▶ Exercise directions
Copy each line below that contains "vstack".

▶ Data for analysis
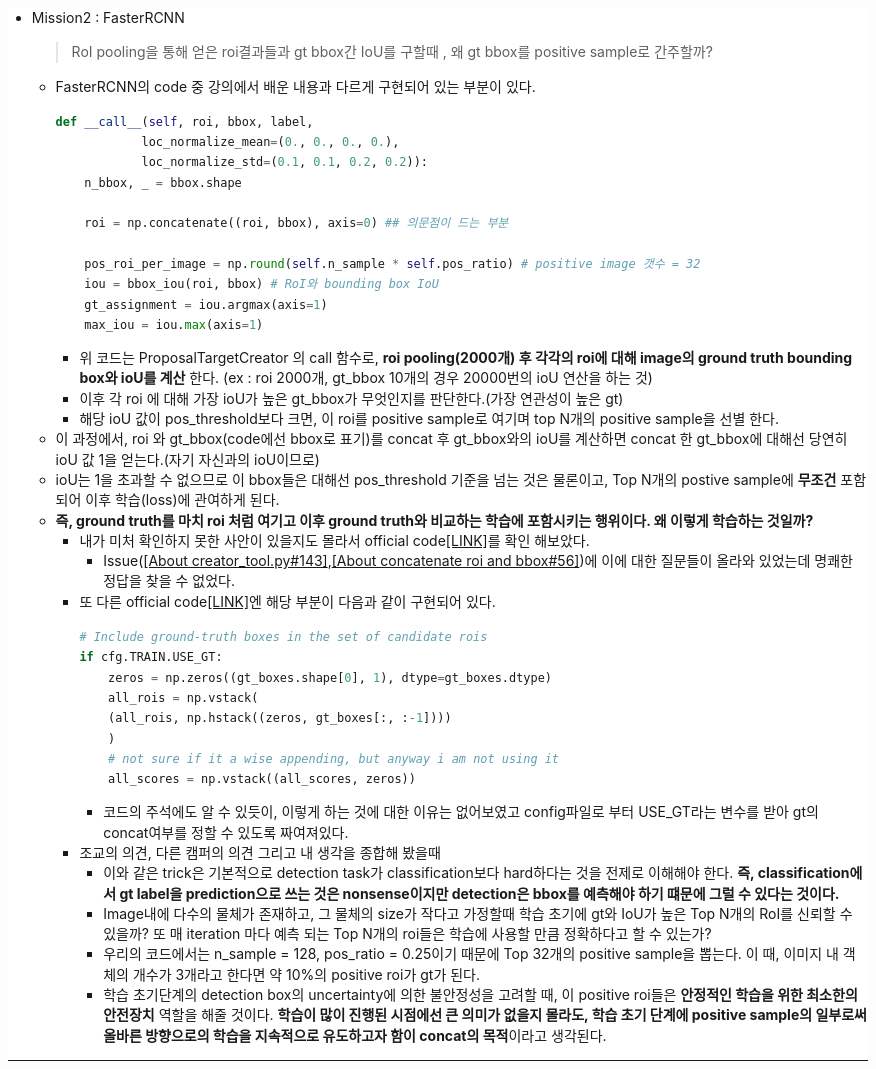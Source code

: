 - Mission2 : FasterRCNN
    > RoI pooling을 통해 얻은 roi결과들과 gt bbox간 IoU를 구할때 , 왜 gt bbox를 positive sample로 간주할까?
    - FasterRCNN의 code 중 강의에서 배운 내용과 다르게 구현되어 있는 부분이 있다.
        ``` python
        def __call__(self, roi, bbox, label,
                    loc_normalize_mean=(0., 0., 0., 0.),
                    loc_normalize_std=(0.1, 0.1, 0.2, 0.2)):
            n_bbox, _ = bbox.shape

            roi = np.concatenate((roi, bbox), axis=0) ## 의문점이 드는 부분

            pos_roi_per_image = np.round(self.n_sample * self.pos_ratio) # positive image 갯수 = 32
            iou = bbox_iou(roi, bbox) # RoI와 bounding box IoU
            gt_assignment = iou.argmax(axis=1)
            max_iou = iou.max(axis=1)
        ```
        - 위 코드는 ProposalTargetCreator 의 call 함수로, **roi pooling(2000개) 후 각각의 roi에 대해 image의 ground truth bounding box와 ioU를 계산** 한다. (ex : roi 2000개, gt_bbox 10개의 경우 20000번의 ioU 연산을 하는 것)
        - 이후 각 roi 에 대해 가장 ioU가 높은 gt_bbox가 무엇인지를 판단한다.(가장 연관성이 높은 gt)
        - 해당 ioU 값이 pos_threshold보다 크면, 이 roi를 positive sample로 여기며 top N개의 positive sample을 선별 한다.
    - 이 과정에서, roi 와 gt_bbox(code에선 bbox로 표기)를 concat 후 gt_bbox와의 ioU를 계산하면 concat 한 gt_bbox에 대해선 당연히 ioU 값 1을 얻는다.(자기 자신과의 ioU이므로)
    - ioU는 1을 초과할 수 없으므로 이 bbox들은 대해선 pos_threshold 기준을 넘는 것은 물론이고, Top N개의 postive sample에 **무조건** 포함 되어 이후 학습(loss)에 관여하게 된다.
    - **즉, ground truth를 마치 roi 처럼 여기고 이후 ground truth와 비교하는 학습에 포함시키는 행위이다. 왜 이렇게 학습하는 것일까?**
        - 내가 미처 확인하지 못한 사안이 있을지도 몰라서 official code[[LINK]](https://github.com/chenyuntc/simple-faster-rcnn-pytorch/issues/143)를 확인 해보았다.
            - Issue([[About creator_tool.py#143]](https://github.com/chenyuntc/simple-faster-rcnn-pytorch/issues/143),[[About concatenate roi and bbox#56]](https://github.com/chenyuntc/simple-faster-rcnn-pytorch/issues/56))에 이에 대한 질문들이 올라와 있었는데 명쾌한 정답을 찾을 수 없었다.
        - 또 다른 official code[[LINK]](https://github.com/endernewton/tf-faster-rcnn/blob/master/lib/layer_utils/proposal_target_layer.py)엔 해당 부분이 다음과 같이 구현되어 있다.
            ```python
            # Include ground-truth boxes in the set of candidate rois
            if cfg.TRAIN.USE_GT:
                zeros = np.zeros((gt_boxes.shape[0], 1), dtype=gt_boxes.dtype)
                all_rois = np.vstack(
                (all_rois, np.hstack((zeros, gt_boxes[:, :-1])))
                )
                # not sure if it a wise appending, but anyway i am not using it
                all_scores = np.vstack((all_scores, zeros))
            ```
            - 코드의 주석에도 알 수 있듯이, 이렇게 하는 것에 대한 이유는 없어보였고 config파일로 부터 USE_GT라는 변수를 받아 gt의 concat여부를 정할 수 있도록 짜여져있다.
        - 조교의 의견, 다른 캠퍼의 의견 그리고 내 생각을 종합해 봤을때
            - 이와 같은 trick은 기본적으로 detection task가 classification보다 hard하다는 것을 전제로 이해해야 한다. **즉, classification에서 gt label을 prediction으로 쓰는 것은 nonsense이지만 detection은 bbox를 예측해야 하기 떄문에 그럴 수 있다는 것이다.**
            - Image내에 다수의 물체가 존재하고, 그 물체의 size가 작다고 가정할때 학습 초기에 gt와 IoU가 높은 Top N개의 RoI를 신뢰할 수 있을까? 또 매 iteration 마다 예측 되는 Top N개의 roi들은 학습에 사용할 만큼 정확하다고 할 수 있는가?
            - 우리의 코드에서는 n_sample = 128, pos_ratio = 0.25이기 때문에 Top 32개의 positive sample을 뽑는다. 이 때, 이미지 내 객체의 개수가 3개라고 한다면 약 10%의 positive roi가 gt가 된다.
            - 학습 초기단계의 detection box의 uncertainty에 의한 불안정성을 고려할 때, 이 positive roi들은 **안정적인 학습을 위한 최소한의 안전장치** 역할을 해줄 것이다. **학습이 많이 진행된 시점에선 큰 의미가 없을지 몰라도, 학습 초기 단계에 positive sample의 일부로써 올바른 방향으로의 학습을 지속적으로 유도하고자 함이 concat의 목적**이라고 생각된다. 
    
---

▶ Response box
                all_rois = np.vstack(
                all_scores = np.vstack((all_scores, zeros))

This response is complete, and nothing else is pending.